> [Supplied records]:
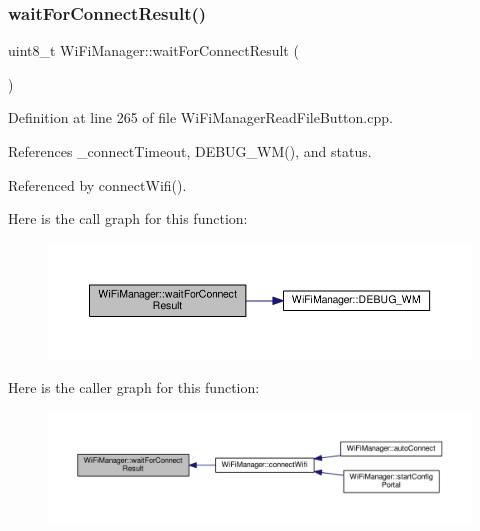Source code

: \subsubsection{\texorpdfstring{wait\+For\+Connect\+Result()}{waitForConnectResult()}}
{\footnotesize\ttfamily uint8\+\_\+t Wi\+Fi\+Manager\+::wait\+For\+Connect\+Result (\begin{DoxyParamCaption}{ }\end{DoxyParamCaption})\hspace{0.3cm}{\ttfamily [private]}}



Definition at line 265 of file Wi\+Fi\+Manager\+Read\+File\+Button.\+cpp.



References \+\_\+connect\+Timeout, D\+E\+B\+U\+G\+\_\+\+W\+M(), and status.



Referenced by connect\+Wifi().

Here is the call graph for this function\+:\nopagebreak
\begin{figure}[H]
\begin{center}
\leavevmode
\includegraphics[width=350pt]{d4/dc8/class_wi_fi_manager_a89a3f33997aa662ad223d6c150c1eede_cgraph}
\end{center}
\end{figure}
Here is the caller graph for this function\+:\nopagebreak
\begin{figure}[H]
\begin{center}
\leavevmode
\includegraphics[width=350pt]{d4/dc8/class_wi_fi_manager_a89a3f33997aa662ad223d6c150c1eede_icgraph}
\end{center}
\end{figure}
\mbox{\label{class_wi_fi_manager_a47e4c7df7478f690c53ff9f5125c9760}} 

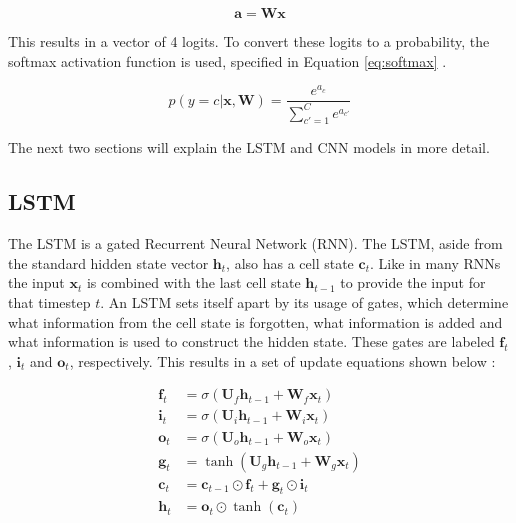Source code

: \documentclass[12pt,a4paper,english]{article}
\begin{document}
\begin{equation}
    \boldsymbol{a} = \boldsymbol{W}\boldsymbol{x}
    \label{eq:linmodel}
\end{equation}

This results in a vector of 4 logits. To convert these logits to a probability, the softmax activation function is used, specified in Equation \eqref{eq:softmax} \cite{pml1Book}.

\begin{equation}
    p(y=c|\boldsymbol{x}, \boldsymbol{W}) = \frac{e^{a_c}}{\sum_{c'=1}^C e^{a_{c'}} }
    \label{eq:softmax}
\end{equation}

The next two sections will explain the LSTM and CNN models in more detail.

\subsection{LSTM}
The LSTM is a gated Recurrent Neural Network (RNN). The LSTM, aside from the standard hidden state vector $\boldsymbol{h}_t$, also has a cell state $\boldsymbol{c}_t$. Like in many RNNs the input $\boldsymbol{x}_t$ is combined with the last cell state $\boldsymbol{h}_{t-1}$ to provide the input for that timestep $t$. An LSTM sets itself apart by its usage of gates, which determine what information from the cell state is forgotten, what information is added and what information is used to construct the hidden state. These gates are labeled $\boldsymbol{f}_t$, $\boldsymbol{i}_t$ and $\boldsymbol{o}_t$, respectively. This results in a set of update equations shown below \cite{jm3}:

\begin{align}
    \boldsymbol{f}_t &= \sigma(\boldsymbol{U}_f\boldsymbol{h}_{t-1} + \boldsymbol{W}_f\boldsymbol{x}_t) \\
    \boldsymbol{i}_t &= \sigma(\boldsymbol{U}_i\boldsymbol{h}_{t-1} + \boldsymbol{W}_i\boldsymbol{x}_t) \\
    \boldsymbol{o}_t &= \sigma(\boldsymbol{U}_o\boldsymbol{h}_{t-1} + \boldsymbol{W}_o\boldsymbol{x}_t) \\
    \boldsymbol{g}_t &= \tanh(\boldsymbol{U}_g\boldsymbol{h}_{t-1} + \boldsymbol{W}_g\boldsymbol{x}_t) \\
    \boldsymbol{c}_t &= \boldsymbol{c}_{t-1} \odot \boldsymbol{f}_t + \boldsymbol{g}_t\odot \boldsymbol{i}_t \\
    \boldsymbol{h}_t &= \boldsymbol{o}_t \odot \tanh(\boldsymbol{c}_t)
\end{align}
\end{document}
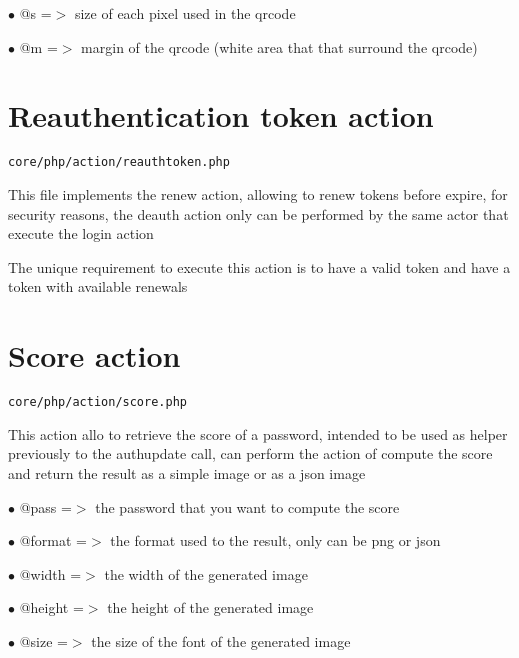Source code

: \documentclass[a4paper]{book}
\begin{document}
\begin{compactitem}
\item[\color{myblue}$\bullet$] @s =$>$ size of each pixel used in the qrcode
\item[\color{myblue}$\bullet$] @m =$>$ margin of the qrcode (white area that that surround the qrcode)
\end{compactitem}

\hypertarget{toc15}{}
\section{Reauthentication token action}

\begin{lstlisting}
core/php/action/reauthtoken.php
\end{lstlisting}

This file implements the renew action, allowing to renew tokens before
expire, for security reasons, the deauth action only can be performed by
the same actor that execute the login action

The unique requirement to execute this action is to have a valid token
and have a token with available renewals

\hypertarget{toc16}{}
\section{Score action}

\begin{lstlisting}
core/php/action/score.php
\end{lstlisting}

This action allo to retrieve the score of a password, intended to be used
as helper previously to the authupdate call, can perform the action of
compute the score and return the result as a simple image or as a json
image

\begin{compactitem}
\item[\color{myblue}$\bullet$] @pass   =$>$ the password that you want to compute the score
\item[\color{myblue}$\bullet$] @format =$>$ the format used to the result, only can be png or json
\end{compactitem}

\begin{compactitem}
\item[\color{myblue}$\bullet$] @width  =$>$ the width of the generated image
\item[\color{myblue}$\bullet$] @height =$>$ the height of the generated image
\item[\color{myblue}$\bullet$] @size   =$>$ the size of the font of the generated image
\end{compactitem}
\end{document}
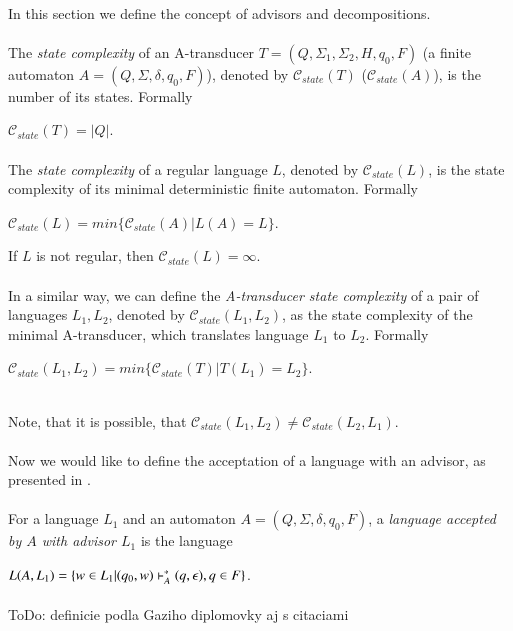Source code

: \paragraph{}
In this section we define the concept of advisors and decompositions.

\paragraph{}
 The \emph{state complexity} of an A-transducer $T = (Q, \Sigma_1, \Sigma_2, H, q_0, F)$ (a finite automaton $A = (Q, \Sigma, \delta, q_0, F)$), denoted by $\mathscr{C}_{state}(T)$ ($\mathscr{C}_{state}(A)$), is the number of its states. Formally \\
\centerline{$\mathscr{C}_{state}(T) = |Q|$.}

\paragraph{}
 The \emph{state complexity} of a regular language $L$, denoted by $\mathscr{C}_{state}(L)$, is the state complexity of its minimal deterministic finite automaton. Formally \\
\centerline{$\mathscr{C}_{state}(L) = min\{ \mathscr{C}_{state}(A)|L(A) = L\} $.}

If $L$ is not regular, then $\mathscr{C}_{state}(L) = \infty $.

\paragraph{}
 In a similar way, we can define the \emph{A-transducer state complexity} of a pair of languages $L_1, L_2$, denoted by $\mathscr{C}_{state}(L_1,L_2)$, as the state complexity of the minimal A-transducer, which translates language $L_1$ to $L_2$. Formally \\
\centerline{$\mathscr{C}_{state}(L_1, L_2) = min\{ \mathscr{C}_{state}(T)|T(L_1) = L_2\} $.} \\
Note, that it is possible, that $\mathscr{C}_{state}(L_1,L_2) \neq \mathscr{C}_{state}(L_2,L_1)$.

\paragraph{}
Now we would like to define the acceptation of a language with an advisor, as presented in \cite{Gazi}.

\paragraph{}
 For a language $L_1$ and an automaton $A = (Q, \Sigma, \delta, q_0, F)$, a \emph{language accepted by $A$ with advisor $L_1$} is the language \\
\centerline{$L(A, L_1) = \{ w \in L_1 | (q_0, w) \vdash^\ast_A (q, \epsilon), q \in F \}$.}
 
\paragraph{}
ToDo: definicie podla Gaziho diplomovky aj s citaciami

\paragraph{}
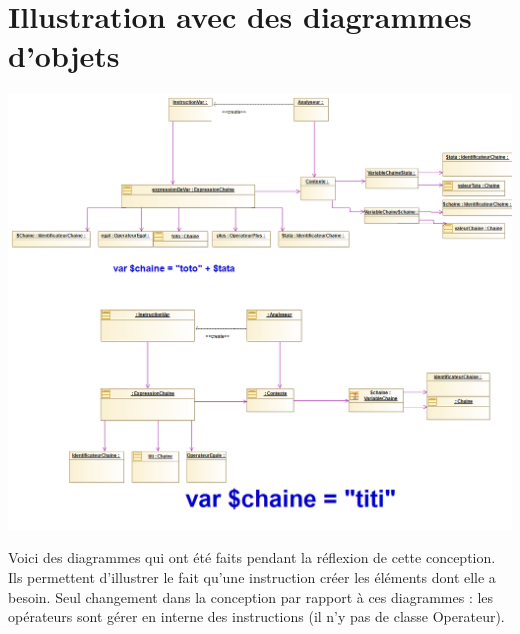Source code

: \section{Illustration avec des diagrammes d'objets}
\begin{center}\includegraphics[scale=0.50]{./img/COO/COO_prototype_1/Objet}\end{center}
\par Voici des diagrammes qui ont été faits pendant la réflexion de cette conception. Ils permettent d'illustrer le fait qu'une instruction créer les éléments dont elle a besoin. Seul changement dans la conception par rapport à ces diagrammes : les opérateurs sont gérer en interne des instructions (il n'y pas de classe Operateur).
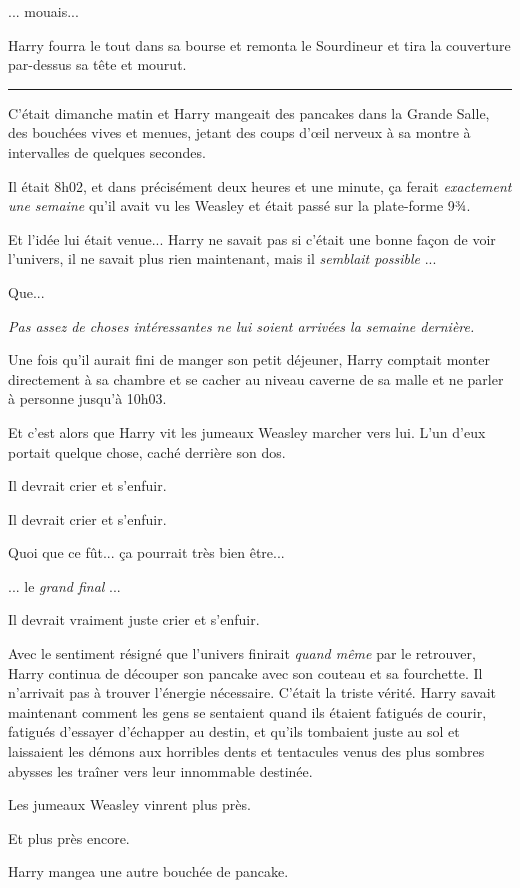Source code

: ... mouais...

Harry fourra le tout dans sa bourse et remonta le Sourdineur et tira la couverture par-dessus sa tête et mourut.
\par\noindent\rule{\textwidth}{0.4pt}
C'était dimanche matin et Harry mangeait des pancakes dans la Grande Salle, des bouchées vives et menues, jetant des coups d'œil nerveux à sa montre à intervalles de quelques secondes.

Il était 8h02, et dans précisément deux heures et une minute, ça ferait \emph{exactement une semaine}  qu'il avait vu les Weasley et était passé sur la plate-forme 9¾.

Et l'idée lui était venue... Harry ne savait pas si c'était une bonne façon de voir l'univers, il ne savait plus rien maintenant, mais il \emph{semblait possible} ...

Que...

\emph{Pas assez de choses intéressantes ne lui soient arrivées la semaine dernière.} 

Une fois qu'il aurait fini de manger son petit déjeuner, Harry comptait monter directement à sa chambre et se cacher au niveau caverne de sa malle et ne parler à personne jusqu'à 10h03.

Et c'est alors que Harry vit les jumeaux Weasley marcher vers lui. L'un d'eux portait quelque chose, caché derrière son dos.

Il devrait crier et s'enfuir.

Il devrait crier et s'enfuir.

Quoi que ce fût... ça pourrait très bien être...

... le \emph{grand final} ...

Il devrait vraiment juste crier et s'enfuir.

Avec le sentiment résigné que l'univers finirait \emph{quand même}  par le retrouver, Harry continua de découper son pancake avec son couteau et sa fourchette. Il n'arrivait pas à trouver l'énergie nécessaire. C'était la triste vérité. Harry savait maintenant comment les gens se sentaient quand ils étaient fatigués de courir, fatigués d'essayer d'échapper au destin, et qu'ils tombaient juste au sol et laissaient les démons aux horribles dents et tentacules venus des plus sombres abysses les traîner vers leur innommable destinée.

Les jumeaux Weasley vinrent plus près.

Et plus près encore.

Harry mangea une autre bouchée de pancake.

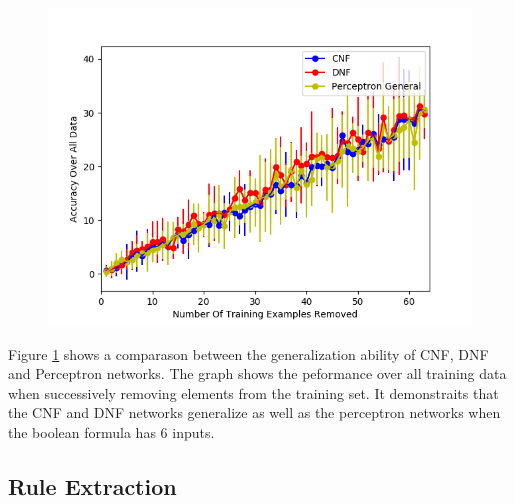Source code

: \begin{figure}[H]
  \centering
  \begin{minipage}[b]{0.8\textwidth}
    \includegraphics[width=\textwidth]{6-generalization.png}
    \caption{}
  \end{minipage}
 \label{fig:generalization-peformance-6}
  \hfill
\end{figure}

Figure \ref{fig:generalization-peformance-6} shows a comparason between the generalization ability of CNF, DNF and Perceptron networks. The graph shows the peformance over all training data when successively removing elements from the training set. It demonstraits that the CNF and DNF networks generalize as well as the perceptron networks when the boolean formula has 6 inputs.

\subsection{Rule Extraction}
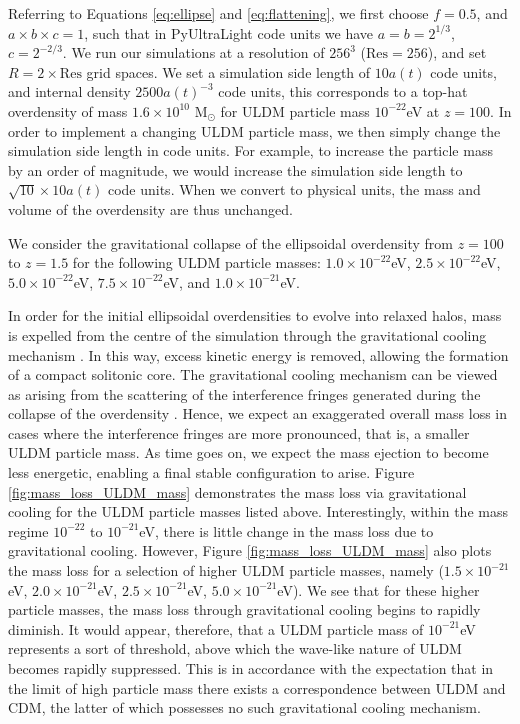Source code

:\documentclass[a4paper,11pt]{article}
\begin{document}
Referring to Equations \ref{eq:ellipse} and \ref{eq:flattening}, we first choose $f=0.5$, and $a\times b\times c = 1$, such that in {\sc PyUltraLight} code units we have $a = b = 2^{1/3}$, $c = 2^{-2/3}$. We run our simulations at a resolution of $256^3$ ($\mathrm{Res} = 256$), and set $R = 2 \times \mathrm{Res}$ grid spaces. We set a simulation side length of $10 a(t)$ code units, and internal density $2500 a(t)^{-3}$ code units, this corresponds to a top-hat overdensity of mass $1.6 \times 10^{10}$ M$_\odot$ for ULDM particle mass $10^{-22}$eV at $z=100$. In order to implement a changing ULDM particle mass, we then simply change the simulation side length in code units. For example, to increase the particle mass by an order of magnitude, we would increase the simulation side length to $\sqrt{10} \times 10a(t)$ code units. When we convert to physical units, the mass and volume of the overdensity are thus unchanged. 

We consider the gravitational collapse of the ellipsoidal overdensity from $z=100$ to $z=1.5$ for the following ULDM particle masses: $1.0\times 10^{-22}$eV, $2.5\times 10^{-22}$eV, $5.0\times 10^{-22}$eV, $7.5\times 10^{-22}$eV, and $1.0 \times 10^{-21}$eV.

In order for the initial ellipsoidal overdensities to evolve into relaxed halos, mass is expelled from the centre of the simulation through the gravitational cooling mechanism \cite{Seidel:1993zk, Guzman:2006yc}. In this way, excess kinetic energy is removed, allowing the formation of a compact solitonic core. The gravitational cooling mechanism can be viewed as arising from the scattering of the interference fringes generated during the collapse of the overdensity \cite{Arvanitaki:2019rax}. Hence, we expect an exaggerated overall mass loss in cases where the interference fringes are more pronounced, that is, a smaller ULDM particle mass. As time goes on, we expect the mass ejection to become less energetic, enabling a final stable configuration to arise. Figure \ref{fig:mass_loss_ULDM_mass} demonstrates the mass loss via gravitational cooling for the ULDM particle masses listed above. Interestingly, within the mass regime $10^{-22}$ to $10^{-21}$eV, there is little change in the mass loss due to gravitational cooling. However, Figure \ref{fig:mass_loss_ULDM_mass} also plots the mass loss for a selection of higher ULDM particle masses, namely ($1.5\times 10^{-21}$eV, $2.0\times 10^{-21}$eV, $2.5\times 10^{-21}$eV, $5.0\times 10^{-21}$eV). We see that for these higher particle masses, the mass loss through gravitational cooling begins to rapidly diminish. It would appear, therefore, that a ULDM particle mass of $10^{-21}$eV represents a sort of threshold, above which the wave-like nature of ULDM becomes rapidly suppressed. This is in accordance with the expectation that in the limit of high particle mass there exists a correspondence between ULDM and CDM, the latter of which possesses no such gravitational cooling mechanism.
\end{document}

> [What is expected]: Going through the records above line by line, tally those with the word "tanh" and answer with the number only.

> [Output of the task]: 2